ACTION ITEM: Look through the listing below and say how many lines contain the word "getbootstrap". Nothing else belongs in the reply.

____________________

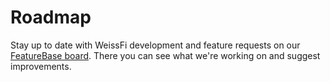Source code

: # Roadmap

Stay up to date with WeissFi development and feature requests on our [FeatureBase board](https://weissfinance.featurebase.app/). There you can see what we're working on and suggest improvements.
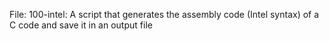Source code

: File: 100-intel: A script that generates the assembly code (Intel syntax) of a C code and save it in an output file
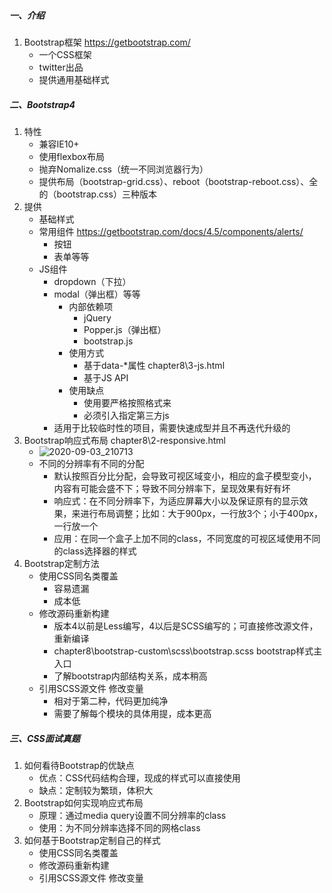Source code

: ##### 一、介绍

1. Bootstrap框架  https://getbootstrap.com/
   - 一个CSS框架
   - twitter出品
   - 提供通用基础样式

##### 二、Bootstrap4

1. 特性
   - 兼容IE10+
   - 使用flexbox布局
   - 抛弃Nomalize.css（统一不同浏览器行为）
   - 提供布局（bootstrap-grid.css）、reboot（bootstrap-reboot.css）、全的（bootstrap.css）三种版本
2. 提供
   - 基础样式
   - 常用组件  https://getbootstrap.com/docs/4.5/components/alerts/
     - 按钮
     - 表单等等
   - JS组件
     - dropdown（下拉）
     - modal（弹出框）等等
       - 内部依赖项
         - jQuery
         - Popper.js（弹出框）
         - bootstrap.js
       - 使用方式
         - 基于data-*属性   chapter8\3-js.html
         - 基于JS  API
       - 使用缺点
         - 使用要严格按照格式来
         - 必须引入指定第三方js
     - 适用于比较临时性的项目，需要快速成型并且不再迭代升级的
3. Bootstrap响应式布局  chapter8\2-responsive.html
   - ![2020-09-03_210713](D:\coding\cssBreak\md\mdPic\第八章\2020-09-03_210713.png)
   - 不同的分辨率有不同的分配
     - 默认按照百分比分配，会导致可视区域变小，相应的盒子模型变小，内容有可能会盛不下；导致不同分辨率下，呈现效果有好有坏
     - 响应式：在不同分辨率下，为适应屏幕大小以及保证原有的显示效果，来进行布局调整；比如：大于900px，一行放3个；小于400px，一行放一个
     - 应用：在同一个盒子上加不同的class，不同宽度的可视区域使用不同的class选择器的样式
4. Bootstrap定制方法
   - 使用CSS同名类覆盖
     - 容易遗漏
     - 成本低
   - 修改源码重新构建
     - 版本4以前是Less编写，4以后是SCSS编写的；可直接修改源文件，重新编译
     - chapter8\bootstrap-custom\scss\bootstrap.scss  bootstrap样式主入口
     - 了解bootstrap内部结构关系，成本稍高
   - 引用SCSS源文件  修改变量
     - 相对于第二种，代码更加纯净
     - 需要了解每个模块的具体用提，成本更高

##### 三、CSS面试真题

1. 如何看待Bootstrap的优缺点
   - 优点：CSS代码结构合理，现成的样式可以直接使用
   - 缺点：定制较为繁琐，体积大
2. Bootstrap如何实现响应式布局
   - 原理：通过media query设置不同分辨率的class
   - 使用：为不同分辨率选择不同的网格class
3. 如何基于Bootstrap定制自己的样式
   - 使用CSS同名类覆盖
   - 修改源码重新构建
   - 引用SCSS源文件  修改变量



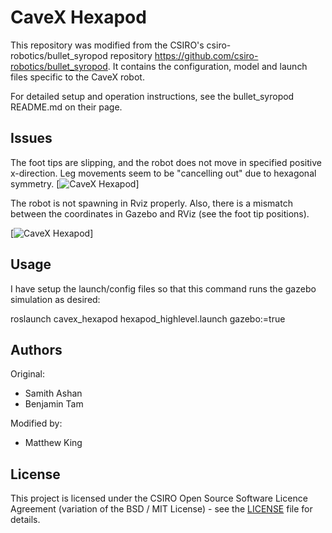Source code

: # CaveX Hexapod

This repository was modified from the CSIRO's csiro-robotics/bullet_syropod repository https://github.com/csiro-robotics/bullet_syropod. It contains the configuration, model and launch files specific to the CaveX robot.

For detailed setup and operation instructions, see the bullet_syropod README.md on their page.

## Issues

The foot tips are slipping, and the robot does not move in specified positive x-direction. Leg movements seem to be "cancelling out" due to hexagonal symmetry.
[![CaveX Hexapod](https://i.imgur.com/odcmgon.gifv)]

The robot is not spawning in Rviz properly. Also, there is a mismatch between the coordinates in Gazebo and RViz (see the foot tip positions).

[![CaveX Hexapod](https://i.imgur.com/AkRELXb.png)]

## Usage

I have setup the launch/config files so that this command runs the gazebo simulation as desired:

roslaunch cavex_hexapod hexapod_highlevel.launch gazebo:=true

## Authors

Original:
* Samith Ashan
* Benjamin Tam

Modified by:
* Matthew King

## License

This project is licensed under the CSIRO Open Source Software Licence Agreement (variation of the BSD / MIT License) - see the [LICENSE](LICENSE) file for details.
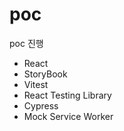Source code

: # poc

poc 진행

- React
- StoryBook
- Vitest
- React Testing Library
- Cypress
- Mock Service Worker
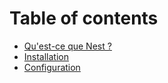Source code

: # Table of contents

* [Qu'est-ce que Nest ?](README.md)
* [Installation](installation.md)
* [Configuration](configuration.md)

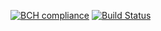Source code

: [![BCH compliance](https://bettercodehub.com/edge/badge/k1nky/goparrot?branch=master)](https://bettercodehub.com/)
[![Build Status](https://travis-ci.org/k1nky/goparrot.svg?branch=master)](https://travis-ci.org/k1nky/goparrot)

____________________

EXPECTED OUTPUT: 2